Jun 2016

Addiction, 12-Step Programs, and Evidentiary Standards for Ethically and Clinically Sound Treatment Recommendations: What Should Clinicians Do?

Annette Mendola, PhD and Richard L. Gibson, MD, MPH
AMA J Ethics. 2016;18(6):646-655. doi: 10.1001/journalofethics.2016.18.6.sect1-1606.


Addiction is a complex phenomenon characterized by a loss of control and compulsive, habitual behavior. Since there is no single, specific cause for addiction, there is no single, standard treatment for it. A variety of approaches are used, including counseling, psychotherapy, medications, and mutual help groups (MHG). The best known and most widely available approach to addiction is 12-step (TS) programs of recovery, a variety of MHG. These have been lauded as lifesaving by some and criticized by others.
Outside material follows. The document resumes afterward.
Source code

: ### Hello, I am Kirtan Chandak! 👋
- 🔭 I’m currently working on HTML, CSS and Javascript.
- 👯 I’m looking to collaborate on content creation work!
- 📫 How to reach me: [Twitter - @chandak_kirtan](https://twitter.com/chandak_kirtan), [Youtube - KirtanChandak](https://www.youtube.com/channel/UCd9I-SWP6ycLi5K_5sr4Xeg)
We argue that TS programs are an appropriate mode of help for those seeking to quit an addiction but should not be the only approach considered.


Addiction is a complex phenomenon influenced by psychosocial, environmental, neurological, and genetic factors and characterized by loss of control and compulsive, habitual behavior [1]. While sometimes used interchangeably with “chemical dependency,” the term “addiction” is used here to refer to any compulsive habit, including use of substances that produce dependency (e.g., alcohol), use of substances that do not produce dependency (e.g., marijuana), and compulsive habits unrelated to substances (e.g., gambling).

Since there is no single, specific cause for addiction, there is no single, standard treatment for it. A variety of psychosocial treatments are used, including counseling, psychotherapy, and mutual help groups (MHG) [2]. Medication might be helpful, even essential, in some cases. These treatments might be used in combination or sequentially and in a range of different settings. None, however, promises even a probable cure for a particular person.

The best known and most widely available approach to addiction is 12-step (TS) programs of recovery, a variety of MHG. These have been lauded as lifesaving by some and criticized by others [3]. We argue that TS programs are an appropriate mode of help for those seeking to quit an addiction but should not be the only approach considered. Persistence in the chosen modality and solid, healthy relationships with the people facilitating recovery could be more important than the modality itself [4-6].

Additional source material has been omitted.